Sunday, February 10, 2013

Sunday, 2/10/13 update

The year is 409 A.D. in Rome.  The Visigoths have been sweeping west out of the Balkans for a couple of years and getting ever closer.  But in Rome, it's PARTY ON!!  After all, Rome is so powerful, it can never fall.  Right?  Except it did, to the Visigoths in 410 A.D.


The direction in the ES continues to be up, a little choppily of late, but up nevertheless.  ROCK ON BABY - the party will never end!!  After all, this is the good ole U.S. of A., and we're too big and strong to fall, right?  Right.

Target for the move up from  Dec 28 is ES 1525 - 1530, after which there should be the 1st significant selling of the year. 


Sunday, February 3, 2013

Sunday, 2/3/13 update

Concerning Thursday's post about a possible significant top in the ES: never mind.

Actually, that analysis still might be correct, but for that to be the case the ES can't travel too far in both time and price from this point.  I'd say no more than 10 or 15 points higher and another week out.

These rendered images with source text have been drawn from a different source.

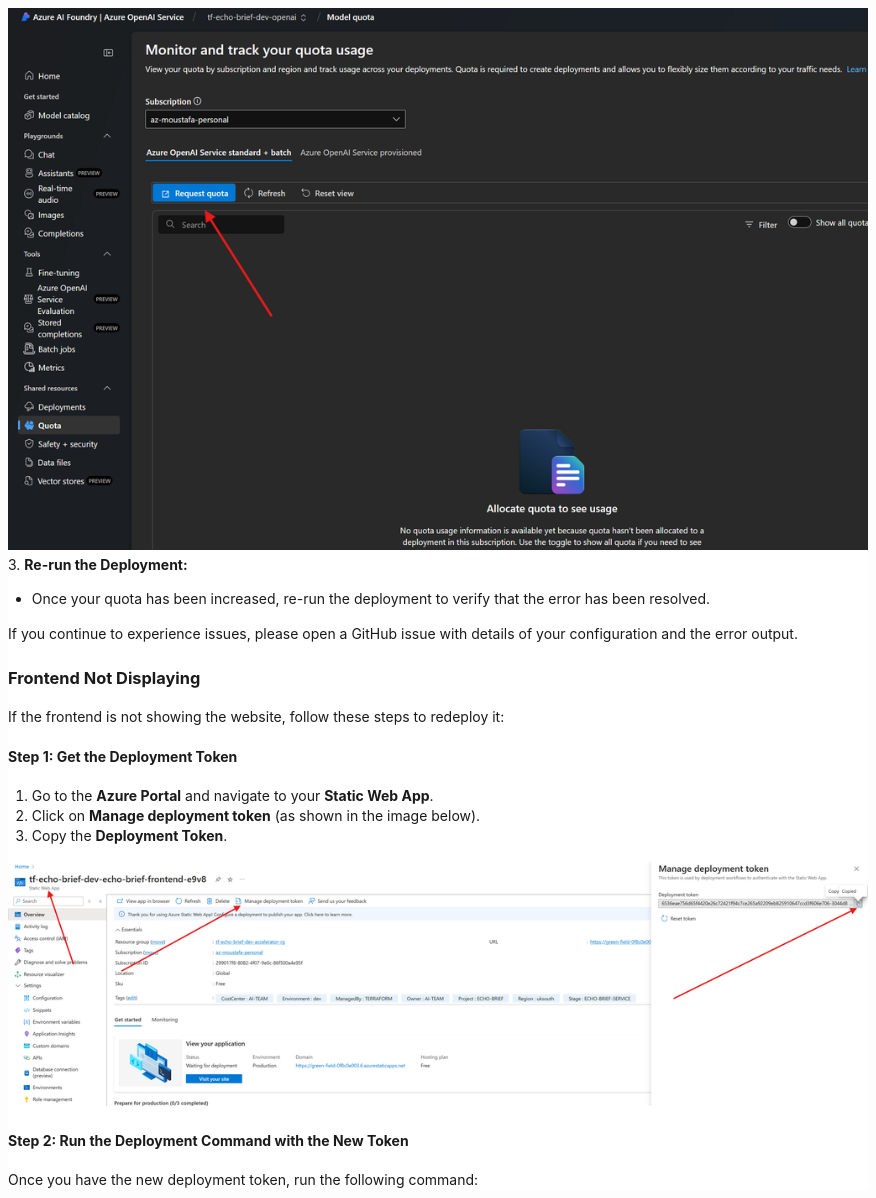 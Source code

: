 ![Request Quota](./images/openai_3.png)
3. **Re-run the Deployment:**  
   - Once your quota has been increased, re-run the deployment to verify that the error has been resolved.

If you continue to experience issues, please open a GitHub issue with details of your configuration and the error output.

### Frontend Not Displaying


If the frontend is not showing the website, follow these steps to redeploy it:

#### Step 1: Get the Deployment Token
1. Go to the **Azure Portal** and navigate to your **Static Web App**.
2. Click on **Manage deployment token** (as shown in the image below).
3. Copy the **Deployment Token**.


![Get Deployment Token](./images/frontend_deploy_2.png)
#### Step 2: Run the Deployment Command with the New Token
Once you have the new deployment token, run the following command:
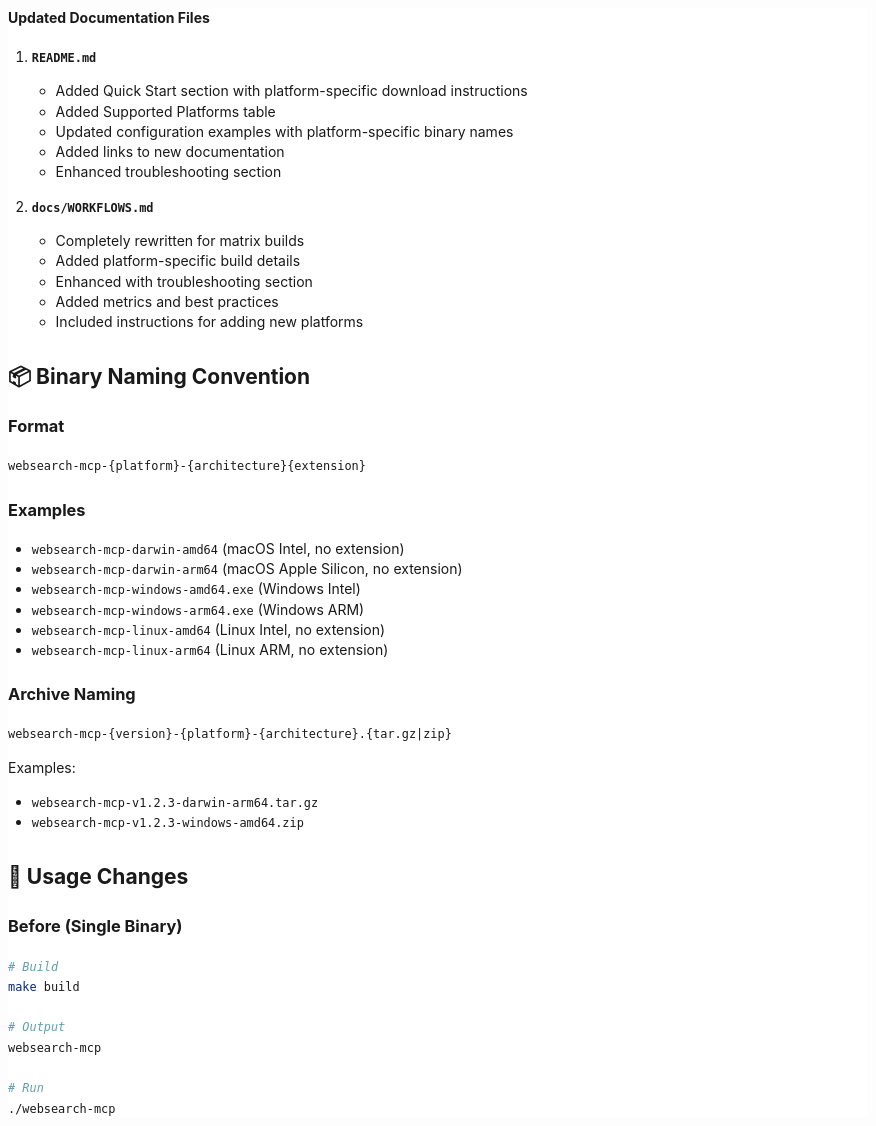 #### Updated Documentation Files

1. **`README.md`**
   - Added Quick Start section with platform-specific download instructions
   - Added Supported Platforms table
   - Updated configuration examples with platform-specific binary names
   - Added links to new documentation
   - Enhanced troubleshooting section

2. **`docs/WORKFLOWS.md`**
   - Completely rewritten for matrix builds
   - Added platform-specific build details
   - Enhanced with troubleshooting section
   - Added metrics and best practices
   - Included instructions for adding new platforms

## 📦 Binary Naming Convention

### Format
```
websearch-mcp-{platform}-{architecture}{extension}
```

### Examples
- `websearch-mcp-darwin-amd64` (macOS Intel, no extension)
- `websearch-mcp-darwin-arm64` (macOS Apple Silicon, no extension)
- `websearch-mcp-windows-amd64.exe` (Windows Intel)
- `websearch-mcp-windows-arm64.exe` (Windows ARM)
- `websearch-mcp-linux-amd64` (Linux Intel, no extension)
- `websearch-mcp-linux-arm64` (Linux ARM, no extension)

### Archive Naming
```
websearch-mcp-{version}-{platform}-{architecture}.{tar.gz|zip}
```

Examples:
- `websearch-mcp-v1.2.3-darwin-arm64.tar.gz`
- `websearch-mcp-v1.2.3-windows-amd64.zip`

## 🚀 Usage Changes

### Before (Single Binary)

```bash
# Build
make build

# Output
websearch-mcp

# Run
./websearch-mcp
```
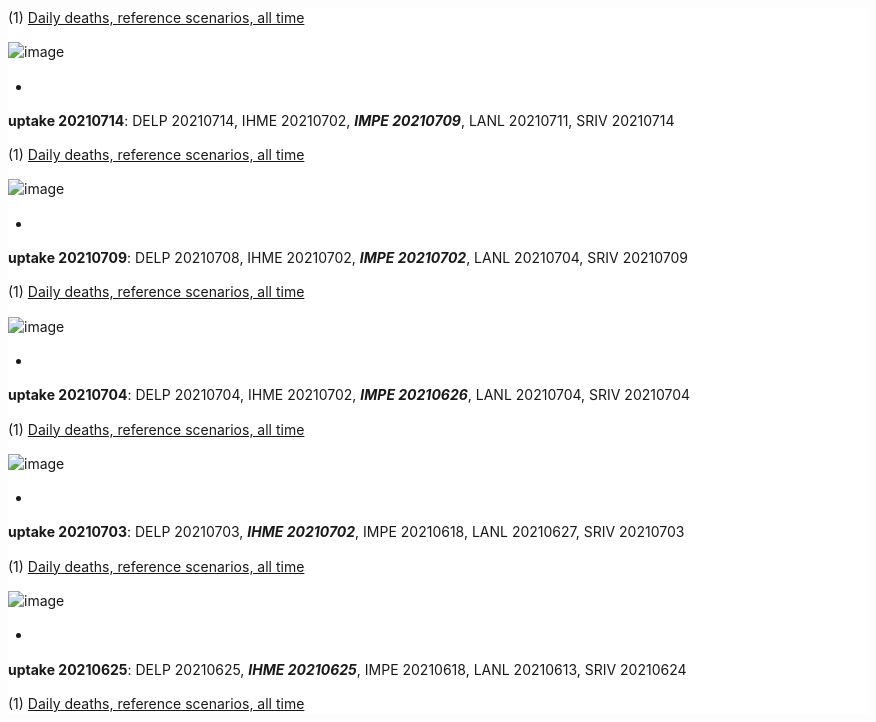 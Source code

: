 (1) [Daily deaths, reference scenarios, all time](https://github.com/pourmalek/CovidVisualizedGlobal/blob/main/20210715/output/merge/graph%2011%20COVID-19%20daily%20deaths%2C%20global%2C%20reference%20scenarios%2C%20all%20time.pdf)

![image](https://user-images.githubusercontent.com/30849720/125999163-2c78e92e-80be-49e1-bdc5-cf0d88b2ad16.png)
  
*  
  
**uptake 20210714**: DELP 20210714, IHME 20210702, **_IMPE 20210709_**, LANL 20210711, SRIV 20210714  
  
(1) [Daily deaths, reference scenarios, all time](https://github.com/pourmalek/CovidVisualizedGlobal/blob/main/20210714/output/merge/graph%2011%20COVID-19%20daily%20deaths%2C%20global%2C%20reference%20scenarios%2C%20all%20time.pdf)

![image](https://user-images.githubusercontent.com/30849720/125707320-eb90e736-d92a-4130-84e6-5779a4c861de.png)
  
*  
  
**uptake 20210709**: DELP 20210708, IHME 20210702, **_IMPE 20210702_**, LANL 20210704, SRIV 20210709   
  
(1) [Daily deaths, reference scenarios, all time](https://github.com/pourmalek/CovidVisualizedGlobal/blob/main/20210709/output/merge/graph%2011%20COVID-19%20daily%20deaths%2C%20global%2C%20reference%20scenarios%2C%20all%20time.pdf)

![image](https://user-images.githubusercontent.com/30849720/125149861-7125af00-e0f0-11eb-9b7c-ed2f9b594d27.png)
  
*  
  
**uptake 20210704**: DELP 20210704, IHME 20210702, **_IMPE 20210626_**, LANL 20210704, SRIV 20210704  
  
(1) [Daily deaths, reference scenarios, all time](https://github.com/pourmalek/CovidVisualizedGlobal/blob/main/20210704/output/merge/graph%2011%20COVID-19%20daily%20deaths%2C%20global%2C%20reference%20scenarios%2C%20all%20time.pdf)

![image](https://user-images.githubusercontent.com/30849720/124696965-de400700-de9a-11eb-8a1c-d877a3220905.png)
  
*  
  
**uptake 20210703**: DELP 20210703, **_IHME 20210702_**, IMPE 20210618, LANL 20210627, SRIV 20210703  
  
(1) [Daily deaths, reference scenarios, all time](https://github.com/pourmalek/CovidVisualizedGlobal/blob/main/20210703/output/merge/graph%2011%20COVID-19%20daily%20deaths%2C%20global%2C%20reference%20scenarios%2C%20all%20time.pdf)

![image](https://user-images.githubusercontent.com/30849720/124372085-ee5aab00-dc3c-11eb-865b-3f8db2b1e09b.png)
  
*  
  
**uptake 20210625**: DELP 20210625, **_IHME 20210625_**, IMPE 20210618, LANL 20210613, SRIV 20210624  
  
(1) [Daily deaths, reference scenarios, all time](https://github.com/pourmalek/CovidVisualizedGlobal/blob/main/20210625/output/merge/graph%2011%20COVID-19%20daily%20deaths%2C%20global%2C%20reference%20scenarios%2C%20all%20time.pdf)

There are a couple of coal mine canaries giving warning right now.  First is the  iShares HYG fund, an ETF which contains high yield corporate bonds.  The HYG has tended to lead the general equities market, which makes sense because interest rate movements will effect the HYG in a dramatic way and also will have an impact on equity valuations.  The HYG has been collapsing in the last week - and meanwhile equities have kept on chuggin' up their hill.

The other is the relative value of the Russell 2000 (RUT) to the SPX.  In the bar chart below, the RUT is in black and the SPX in purple, and the indicator below is a ratio of RUT/SPX.  This ratio also has a tendency to lead.  As can be seen, in the last week the ratio broke an uptrend line that has defined it since last November's low and may be in the process of forming a double top.

However, as they say "Bull markets climb a wall of worry" and it could well be that these two indicators are just plain wrong ( as well as a number of others that are flashing yellow at this time).